The offer for the 5.65% notes expired at 5 p.m. ET on Jan. 18. Holders may continue to tender notes under the other tender offer until 11:59 p.m. ET on Feb. 6. The settlement date is expected to be Feb. 7.

The company said on Jan. 9 that it was tendering for any and all of its 5.65% notes at a price of $1,028.40 per $1,000 principal amount.

There is a $200 million sublimit for the 9.7% notes and a $200 million sublimit for the 9% notes.

The purchase prices for the notes was determined using a fixed spread over the yield of a reference Treasury, which was the 2% Treasury due Nov. 15, 2021 for the 9.7% notes and the 9% notes and the 0.125% Treasury due Dec. 31, 2013 for the 8.5% notes and the 6% notes.

The fixed spread was 325 basis points for the 9.7% notes, 315 bps for the 9% notes, 100 bps for the 8.5% notes and 90 bps for the 6% notes.

In both offers, the company will pay accrued interest up to but excluding the settlement date.
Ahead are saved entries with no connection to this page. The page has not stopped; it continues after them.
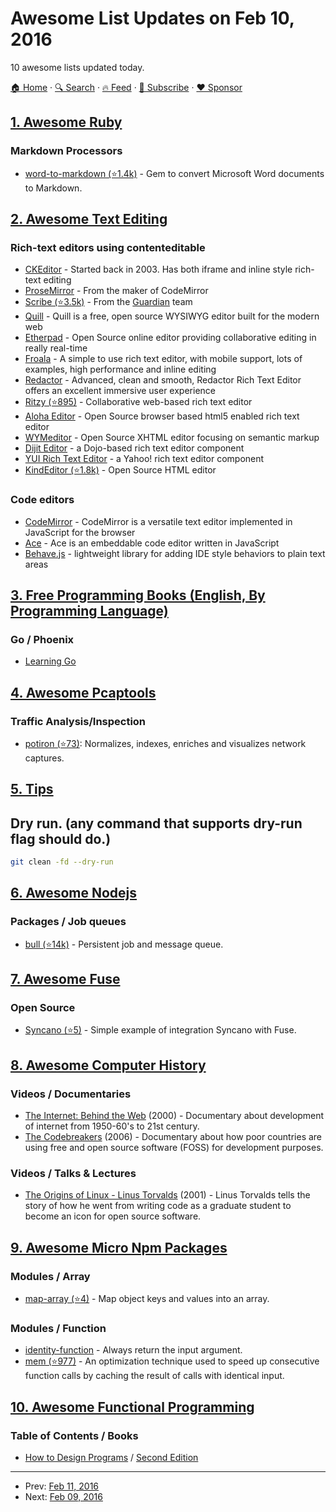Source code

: # Awesome List Updates on Feb 10, 2016

10 awesome lists updated today.

[🏠 Home](/README.md) · [🔍 Search](https://www.trackawesomelist.com/search/) · [🔥 Feed](https://www.trackawesomelist.com/rss.xml) · [📮 Subscribe](https://trackawesomelist.us17.list-manage.com/subscribe?u=d2f0117aa829c83a63ec63c2f&id=36a103854c) · [❤️  Sponsor](https://github.com/sponsors/theowenyoung)



## [1. Awesome Ruby](/content/markets/awesome-ruby/README.md)

### Markdown Processors

*   [word-to-markdown (⭐1.4k)](https://github.com/benbalter/word-to-markdown) - Gem to convert Microsoft Word documents to Markdown.

## [2. Awesome Text Editing](/content/dok/awesome-text-editing/README.md)

### Rich-text editors using contenteditable

*   [CKEditor](http://ckeditor.com/) - Started back in 2003. Has both iframe and inline style rich-text editing
*   [ProseMirror](http://prosemirror.net/) - From the maker of CodeMirror
*   [Scribe (⭐3.5k)](https://github.com/guardian/scribe) - From the [Guardian](http://www.theguardian.com/) team
*   [Quill](http://quilljs.com/) - Quill is a free, open source WYSIWYG editor built for the modern web
*   [Etherpad](http://etherpad.org/) - Open Source online editor providing collaborative editing in really real-time
*   [Froala](https://www.froala.com/wysiwyg-editor) - A simple to use rich text editor, with mobile support, lots of examples, high performance and inline editing
*   [Redactor](http://imperavi.com/redactor/) - Advanced, clean and smooth, Redactor Rich Text Editor offers an excellent immersive user experience
*   [Ritzy (⭐895)](https://github.com/ritzyed/ritzy) - Collaborative web-based rich text editor
*   [Aloha Editor](http://www.alohaeditor.org/Content.Node/index.html) - Open Source browser based html5 enabled rich text editor
*   [WYMeditor](http://www.wymeditor.org/) - Open Source XHTML editor focusing on semantic markup
*   [Dijit Editor](http://dojotoolkit.org/) - a Dojo-based rich text editor component
*   [YUI Rich Text Editor](http://yui.github.io/yui2/) - a Yahoo! rich text editor component
*   [KindEditor (⭐1.8k)](https://github.com/kindsoft/kindeditor) - Open Source HTML editor

### Code editors

*   [CodeMirror](https://codemirror.net/) - CodeMirror is a versatile text editor implemented in JavaScript for the browser
*   [Ace](https://ace.c9.io/#nav=about) - Ace is an embeddable code editor written in JavaScript
*   [Behave.js](http://jakiestfu.github.io/Behave.js/) - lightweight library for adding IDE style behaviors to plain text areas

## [3. Free Programming Books (English, By Programming Language)](/content/EbookFoundation/free-programming-books/README.md)

### Go / Phoenix

*   [Learning Go](https://miek.nl/go/)

## [4. Awesome Pcaptools](/content/caesar0301/awesome-pcaptools/README.md)

### Traffic Analysis/Inspection

*   [potiron (⭐73)](https://github.com/CIRCL/potiron): Normalizes, indexes, enriches and visualizes network captures.

## [5. Tips](/content/git-tips/tips/README.md)

## Dry run. (any command that supports dry-run flag should do.)

```sh
git clean -fd --dry-run
```

## [6. Awesome Nodejs](/content/sindresorhus/awesome-nodejs/README.md)

### Packages / Job queues

*   [bull (⭐14k)](https://github.com/OptimalBits/bull) - Persistent job and message queue.

## [7. Awesome Fuse](/content/fuse-compound/awesome-fuse/README.md)

### Open Source

*   [Syncano (⭐5)](https://github.com/Syncano/syncano-fuse-example) - Simple example of integration Syncano with Fuse.

## [8. Awesome Computer History](/content/watson/awesome-computer-history/README.md)

### Videos / Documentaries

*   [The Internet: Behind the Web](https://www.youtube.com/watch?v=M9ebkjWU6Z4) (2000) - Documentary about development of internet from 1950-60's to 21st century.
*   [The Codebreakers](https://www.youtube.com/watch?v=Zc-hlV2xbSg) (2006) - Documentary about how poor countries are using free and open source software (FOSS) for development purposes.

### Videos / Talks & Lectures

*   [The Origins of Linux - Linus Torvalds](https://www.youtube.com/watch?v=WVTWCPoUt8w) (2001) - Linus Torvalds tells the story of how he went from writing code as a graduate student to become an icon for open source software.

## [9. Awesome Micro Npm Packages](/content/parro-it/awesome-micro-npm-packages/README.md)

### Modules / Array

*   [map-array (⭐4)](https://github.com/parro-it/map-array) - Map object keys and values into an array.

### Modules / Function

*   [identity-function](https://github.com/substack/identity-function) - Always return the input argument.
*   [mem (⭐977)](https://github.com/sindresorhus/mem) - An optimization technique used to speed up consecutive function calls by caching the result of calls with identical input.

## [10. Awesome Functional Programming](/content/lucasviola/awesome-functional-programming/README.md)

### Table of Contents / Books

*   [How to Design Programs](http://www.htdp.org/) / [Second Edition](http://www.ccs.neu.edu/home/matthias/HtDP2e/)

---

- Prev: [Feb 11, 2016](/content/2016/02/11/README.md)
- Next: [Feb 09, 2016](/content/2016/02/09/README.md)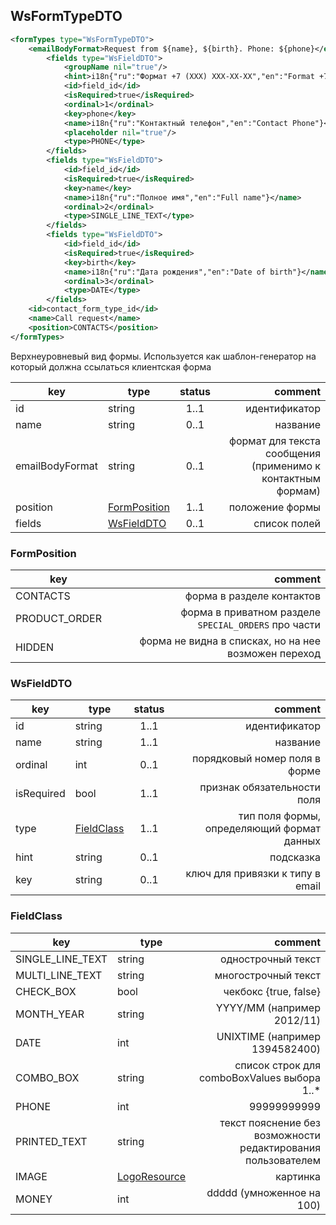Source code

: ## WsFormTypeDTO

```xml
<formTypes type="WsFormTypeDTO">
    <emailBodyFormat>Request from ${name}, ${birth}. Phone: ${phone}</emailBodyFormat>
        <fields type="WsFieldDTO">
            <groupName nil="true"/>
            <hint>i18n{"ru":"Формат +7 (ХХХ) ХХХ-ХХ-ХХ","en":"Format +7 (ХХХ) ХХХ-ХХ-ХХ"}</hint>
            <id>field_id</id>
            <isRequired>true</isRequired>
            <ordinal>1</ordinal>
            <key>phone</key>
            <name>i18n{"ru":"Контактный телефон","en":"Contact Phone"}</name>
            <placeholder nil="true"/>
            <type>PHONE</type>
        </fields>
        <fields type="WsFieldDTO">
            <id>field_id</id>
            <isRequired>true</isRequired>
            <key>name</key>
            <name>i18n{"ru":"Полное имя","en":"Full name"}</name>
            <ordinal>2</ordinal>
            <type>SINGLE_LINE_TEXT</type>
        </fields>
        <fields type="WsFieldDTO">
            <id>field_id</id>
            <isRequired>true</isRequired>
            <key>birth</key>
            <name>i18n{"ru":"Дата рождения","en":"Date of birth"}</name>
            <ordinal>3</ordinal>
            <type>DATE</type>
        </fields>
    <id>contact_form_type_id</id>
    <name>Call request</name>
    <position>CONTACTS</position>
</formTypes>
```

Верхнеуровневый вид формы. Используется как шаблон-генератор на который должна ссылаться клиентская форма

key | type | status | comment
--- | ---- | :----: | ---:
id | string | 1..1 | идентификатор
name | string | 0..1 | название
emailBodyFormat | string | 0..1 | формат для текста сообщения (применимо к контактным формам)
position | [FormPosition](#formposition) | 1..1 | положение формы
fields | [WsFieldDTO](#wsfielddto) | 0..1 | список полей

### FormPosition

key | comment
--- | ---:
CONTACTS | форма в разделе контактов
PRODUCT_ORDER | форма в приватном разделе ``SPECIAL_ORDERS`` про части
HIDDEN | форма не видна в списках, но на нее возможен переход

### WsFieldDTO

key | type | status | comment
--- | ---- | :----: | ---:
id | string | 1..1 | идентификатор
name | string | 1..1 | название
ordinal | int | 0..1 | порядковый номер поля в форме
isRequired | bool | 1..1 | признак обязательности поля
type | [FieldClass](#fieldclass) | 1..1 | тип поля формы, определяющий формат данных
hint | string | 0..1 | подсказка
key | string | 0..1 | ключ для привязки к типу в email

### FieldClass

key | type | comment
--- | ---- | ---:
SINGLE_LINE_TEXT | string | однострочный текст
MULTI_LINE_TEXT | string | многострочный текст
CHECK_BOX | bool | чекбокс {true, false}
MONTH_YEAR | string | YYYY/MM (например 2012/11)
DATE | int | UNIXTIME (например 1394582400)
COMBO_BOX | string | список строк для comboBoxValues выбора 1..*
PHONE | int | 99999999999
PRINTED_TEXT | string | текст пояснение без возможности редактирования пользователем
IMAGE | [LogoResource](#logoresource) | картинка
MONEY | int | ddddd (умноженное на 100)
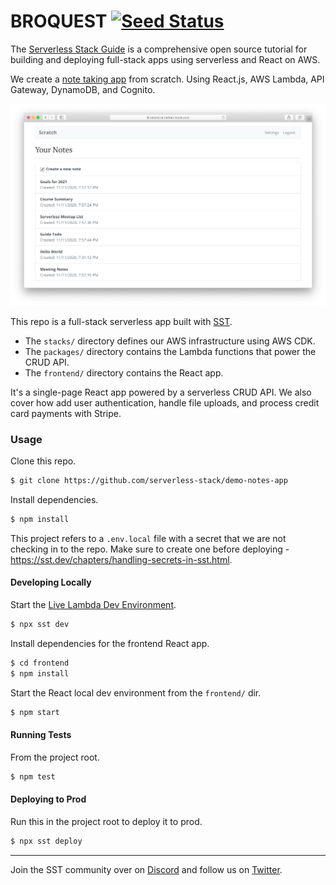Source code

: # BROQUEST [![Seed Status](https://api.seed.run/serverless-stack/demo-notes-app/stages/prod/build_badge)](https://console.seed.run/serverless-stack/demo-notes-app)

The [Serverless Stack Guide](https://sst.dev/guide) is a comprehensive open source tutorial for building and deploying full-stack apps using serverless and React on AWS.

We create a [note taking app](https://demo.sst.dev) from scratch. Using React.js, AWS Lambda, API Gateway, DynamoDB, and Cognito.

![Demo App](screenshot.png)

This repo is a full-stack serverless app built with [SST](https://github.com/serverless-stack/sst).

- The `stacks/` directory defines our AWS infrastructure using AWS CDK.
- The `packages/` directory contains the Lambda functions that power the CRUD API.
- The `frontend/` directory contains the React app.

It's a single-page React app powered by a serverless CRUD API. We also cover how add user authentication, handle file uploads, and process credit card payments with Stripe.

### Usage

Clone this repo.

```bash
$ git clone https://github.com/serverless-stack/demo-notes-app
```

Install dependencies.

```bash
$ npm install
```

This project refers to a `.env.local` file with a secret that we are not checking in to the repo. Make sure to create one before deploying - https://sst.dev/chapters/handling-secrets-in-sst.html.

#### Developing Locally

Start the [Live Lambda Dev Environment](https://docs.sst.dev/live-lambda-development).

```bash
$ npx sst dev
```

Install dependencies for the frontend React app.

```bash
$ cd frontend
$ npm install
```

Start the React local dev environment from the `frontend/` dir.

```bash
$ npm start
```

#### Running Tests

From the project root.

```bash
$ npm test
```

#### Deploying to Prod

Run this in the project root to deploy it to prod.

```bash
$ npx sst deploy
```

---

Join the SST community over on [Discord](https://discord.gg/sst) and follow us on [Twitter](https://twitter.com/SST_dev).
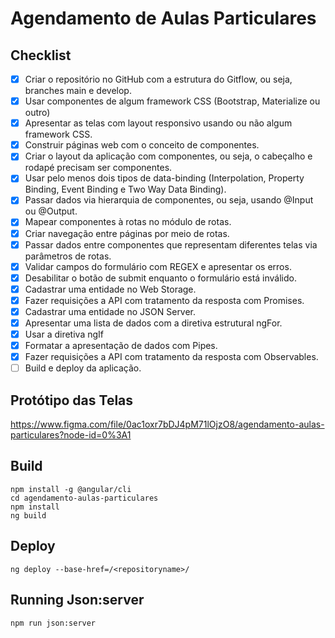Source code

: # Agendamento de Aulas Particulares

## Checklist

- [x] Criar o repositório no GitHub com a estrutura do Gitflow, ou seja, branches main e develop.
- [x] Usar componentes de algum framework CSS (Bootstrap, Materialize ou outro)
- [x] Apresentar as telas com layout responsivo usando ou não algum framework CSS.
- [x] Construir páginas web com o conceito de componentes.
- [x] Criar o layout da aplicação com componentes, ou seja, o cabeçalho e rodapé precisam ser componentes.
- [x] Usar pelo menos dois tipos de data-binding (Interpolation, Property Binding, Event Binding e Two Way Data Binding).
- [x] Passar dados via hierarquia de componentes, ou seja, usando @Input ou @Output.
- [x] Mapear componentes à rotas no módulo de rotas.
- [x] Criar navegação entre páginas por meio de rotas.
- [x] Passar dados entre componentes que representam diferentes telas via parâmetros de rotas.
- [x] Validar campos do formulário com REGEX e apresentar os erros.
- [x] Desabilitar o botão de submit enquanto o formulário está inválido.
- [x] Cadastrar uma entidade no Web Storage.
- [x] Fazer requisições a API com tratamento da resposta com Promises.
- [x] Cadastrar uma entidade no JSON Server.
- [x] Apresentar uma lista de dados com a diretiva estrutural ngFor.
- [x] Usar a diretiva ngIf
- [x] Formatar a apresentação de dados com Pipes.
- [x] Fazer requisições a API com tratamento da resposta com Observables.
- [ ] Build e deploy da aplicação.

## Protótipo das Telas

https://www.figma.com/file/0ac1oxr7bDJ4pM71lOjzO8/agendamento-aulas-particulares?node-id=0%3A1

## Build

```
npm install -g @angular/cli
cd agendamento-aulas-particulares
npm install
ng build
```

## Deploy
```
ng deploy --base-href=/<repositoryname>/
```

## Running Json:server
```
npm run json:server
```
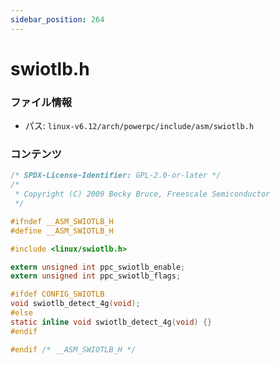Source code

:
 ```yaml
---
sidebar_position: 264
---
```

# swiotlb.h

### ファイル情報

- パス: `linux-v6.12/arch/powerpc/include/asm/swiotlb.h`

### コンテンツ

```h
/* SPDX-License-Identifier: GPL-2.0-or-later */
/*
 * Copyright (C) 2009 Becky Bruce, Freescale Semiconductor
 */

#ifndef __ASM_SWIOTLB_H
#define __ASM_SWIOTLB_H

#include <linux/swiotlb.h>

extern unsigned int ppc_swiotlb_enable;
extern unsigned int ppc_swiotlb_flags;

#ifdef CONFIG_SWIOTLB
void swiotlb_detect_4g(void);
#else
static inline void swiotlb_detect_4g(void) {}
#endif

#endif /* __ASM_SWIOTLB_H */

```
The tender offers are subject to conditions that include, among other things, the completion of Energy Transfer Partners' plan to contribute substantially all of its propane operations to AmeriGas Partners, LP in exchange for about $2.9 billion.

The dealer managers are J.P. Morgan Securities LLC (866 834-4666 or 212 834-4811) and UBS Securities LLC (888 719-4210 or 203 719-4210). The information agent is D.F. King & Co., Inc. (800 859-8508).

Dallas-based Energy Transfer Partners owns and operates a portfolio of energy assets.